Henrik’s blog, Liliendahl on Data Quality, is a collection of his personal opinions, experiences and observations around data quality. Accumulated over decades and I do mean decades of experience.

Henrik discusses the multi-use potentials of data quality...could it be...can data quality be used for increasing revenues, and for marketing...read on and find out.

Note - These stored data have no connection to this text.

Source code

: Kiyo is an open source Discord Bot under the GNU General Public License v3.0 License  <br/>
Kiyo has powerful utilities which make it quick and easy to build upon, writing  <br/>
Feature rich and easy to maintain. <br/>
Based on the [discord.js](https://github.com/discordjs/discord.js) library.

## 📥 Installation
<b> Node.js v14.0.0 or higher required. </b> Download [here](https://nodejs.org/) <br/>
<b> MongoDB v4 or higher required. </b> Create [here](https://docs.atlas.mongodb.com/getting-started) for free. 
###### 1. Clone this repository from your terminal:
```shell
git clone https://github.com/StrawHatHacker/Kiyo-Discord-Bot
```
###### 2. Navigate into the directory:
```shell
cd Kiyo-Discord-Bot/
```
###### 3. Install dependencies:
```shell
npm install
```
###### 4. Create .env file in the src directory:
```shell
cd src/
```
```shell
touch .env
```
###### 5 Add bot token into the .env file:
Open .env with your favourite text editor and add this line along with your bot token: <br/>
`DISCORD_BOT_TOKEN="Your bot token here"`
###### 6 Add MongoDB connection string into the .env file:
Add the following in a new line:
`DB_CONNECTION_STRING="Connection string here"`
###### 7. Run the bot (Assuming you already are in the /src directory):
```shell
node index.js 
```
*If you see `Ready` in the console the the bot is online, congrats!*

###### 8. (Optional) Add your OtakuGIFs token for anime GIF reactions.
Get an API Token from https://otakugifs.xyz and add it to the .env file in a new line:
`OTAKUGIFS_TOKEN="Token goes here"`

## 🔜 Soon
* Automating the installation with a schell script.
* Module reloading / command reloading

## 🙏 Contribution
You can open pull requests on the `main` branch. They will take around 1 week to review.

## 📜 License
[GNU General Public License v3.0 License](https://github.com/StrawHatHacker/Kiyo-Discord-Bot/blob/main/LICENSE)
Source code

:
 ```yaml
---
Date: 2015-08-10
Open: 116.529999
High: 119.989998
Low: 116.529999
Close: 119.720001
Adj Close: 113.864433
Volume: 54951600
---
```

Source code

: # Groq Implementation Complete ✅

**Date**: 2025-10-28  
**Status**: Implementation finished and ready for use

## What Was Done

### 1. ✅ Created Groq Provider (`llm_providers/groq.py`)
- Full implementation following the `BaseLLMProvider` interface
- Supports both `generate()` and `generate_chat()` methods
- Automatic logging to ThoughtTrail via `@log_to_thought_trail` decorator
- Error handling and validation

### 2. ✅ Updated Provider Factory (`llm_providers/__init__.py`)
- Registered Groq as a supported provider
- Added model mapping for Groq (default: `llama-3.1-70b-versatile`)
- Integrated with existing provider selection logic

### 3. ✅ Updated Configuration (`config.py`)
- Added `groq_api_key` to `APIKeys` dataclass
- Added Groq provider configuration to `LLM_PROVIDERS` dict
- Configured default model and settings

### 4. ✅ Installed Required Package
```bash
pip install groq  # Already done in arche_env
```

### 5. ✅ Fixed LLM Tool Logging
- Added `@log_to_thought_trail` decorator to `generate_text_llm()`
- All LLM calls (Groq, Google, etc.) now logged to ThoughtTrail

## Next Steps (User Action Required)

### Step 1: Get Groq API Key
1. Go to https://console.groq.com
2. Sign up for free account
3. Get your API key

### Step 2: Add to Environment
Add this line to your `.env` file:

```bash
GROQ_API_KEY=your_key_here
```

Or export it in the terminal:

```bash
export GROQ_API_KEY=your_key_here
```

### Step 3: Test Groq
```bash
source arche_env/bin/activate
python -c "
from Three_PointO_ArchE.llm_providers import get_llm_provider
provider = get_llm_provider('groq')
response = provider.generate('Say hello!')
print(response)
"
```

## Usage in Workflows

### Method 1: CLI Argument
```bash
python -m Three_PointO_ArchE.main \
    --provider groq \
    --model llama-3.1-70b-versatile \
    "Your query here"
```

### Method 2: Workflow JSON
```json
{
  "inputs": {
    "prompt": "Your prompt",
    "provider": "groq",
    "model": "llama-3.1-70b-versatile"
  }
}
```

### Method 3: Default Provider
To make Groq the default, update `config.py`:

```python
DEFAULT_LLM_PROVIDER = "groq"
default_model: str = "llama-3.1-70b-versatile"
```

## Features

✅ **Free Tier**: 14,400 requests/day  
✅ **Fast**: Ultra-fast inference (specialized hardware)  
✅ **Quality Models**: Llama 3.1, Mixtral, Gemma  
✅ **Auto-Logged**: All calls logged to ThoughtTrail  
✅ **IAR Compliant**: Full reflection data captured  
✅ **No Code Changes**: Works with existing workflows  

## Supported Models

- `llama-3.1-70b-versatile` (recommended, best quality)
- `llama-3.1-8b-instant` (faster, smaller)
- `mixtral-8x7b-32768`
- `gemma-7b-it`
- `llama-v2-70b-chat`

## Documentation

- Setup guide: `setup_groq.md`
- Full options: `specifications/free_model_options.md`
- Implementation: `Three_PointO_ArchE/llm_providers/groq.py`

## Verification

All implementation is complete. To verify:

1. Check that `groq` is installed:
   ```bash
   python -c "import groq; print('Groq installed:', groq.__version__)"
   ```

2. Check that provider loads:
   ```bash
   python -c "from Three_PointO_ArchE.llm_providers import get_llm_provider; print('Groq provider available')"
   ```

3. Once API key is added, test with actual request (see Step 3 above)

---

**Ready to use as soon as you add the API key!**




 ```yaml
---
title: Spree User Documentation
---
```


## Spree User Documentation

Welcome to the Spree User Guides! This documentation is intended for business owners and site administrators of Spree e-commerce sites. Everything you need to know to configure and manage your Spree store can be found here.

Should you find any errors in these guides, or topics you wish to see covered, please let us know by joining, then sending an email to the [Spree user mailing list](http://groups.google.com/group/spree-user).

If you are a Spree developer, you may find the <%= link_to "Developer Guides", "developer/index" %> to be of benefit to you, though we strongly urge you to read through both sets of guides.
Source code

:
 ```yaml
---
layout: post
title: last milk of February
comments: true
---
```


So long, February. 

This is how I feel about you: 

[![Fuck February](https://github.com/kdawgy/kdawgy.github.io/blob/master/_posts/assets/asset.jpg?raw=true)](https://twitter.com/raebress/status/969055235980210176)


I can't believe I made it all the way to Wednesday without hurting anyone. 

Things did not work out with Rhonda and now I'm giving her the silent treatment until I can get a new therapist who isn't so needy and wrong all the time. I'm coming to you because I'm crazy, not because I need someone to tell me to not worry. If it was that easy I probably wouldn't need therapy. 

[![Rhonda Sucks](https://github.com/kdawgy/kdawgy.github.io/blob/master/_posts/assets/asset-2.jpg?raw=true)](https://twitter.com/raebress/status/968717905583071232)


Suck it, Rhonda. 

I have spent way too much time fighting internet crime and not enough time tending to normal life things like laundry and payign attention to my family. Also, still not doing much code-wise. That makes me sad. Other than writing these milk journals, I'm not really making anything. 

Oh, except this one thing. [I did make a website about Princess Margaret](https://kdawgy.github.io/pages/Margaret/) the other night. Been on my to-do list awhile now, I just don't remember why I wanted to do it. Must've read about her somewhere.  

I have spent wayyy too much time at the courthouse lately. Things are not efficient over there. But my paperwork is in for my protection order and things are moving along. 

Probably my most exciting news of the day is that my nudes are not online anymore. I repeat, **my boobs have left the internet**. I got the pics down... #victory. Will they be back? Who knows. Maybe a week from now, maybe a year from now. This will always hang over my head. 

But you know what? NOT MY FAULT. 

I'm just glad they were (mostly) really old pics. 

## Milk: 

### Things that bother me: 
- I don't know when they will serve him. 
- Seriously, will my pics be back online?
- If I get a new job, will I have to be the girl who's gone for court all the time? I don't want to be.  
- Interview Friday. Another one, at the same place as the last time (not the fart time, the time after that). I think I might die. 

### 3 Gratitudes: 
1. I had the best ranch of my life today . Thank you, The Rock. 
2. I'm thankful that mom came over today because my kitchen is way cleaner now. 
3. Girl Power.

The post has a follow up post sparked by the comments: http://liliendahl.wordpress.com/2009/09/27/process-of-consolidating-master-data/

Going across the globe and going to that lovely local known as Australia we have Vincent McBurney a manager with Deloitte Consulting in Australia and has 15 years as an application programmer, database programmer, ERP implementer and information management consultant. The blog is dedicated to a tool based approach to data integration with news and tips on IBM InfoSphere, Informatica, Oracle, Microsoft and any breaking data integration news.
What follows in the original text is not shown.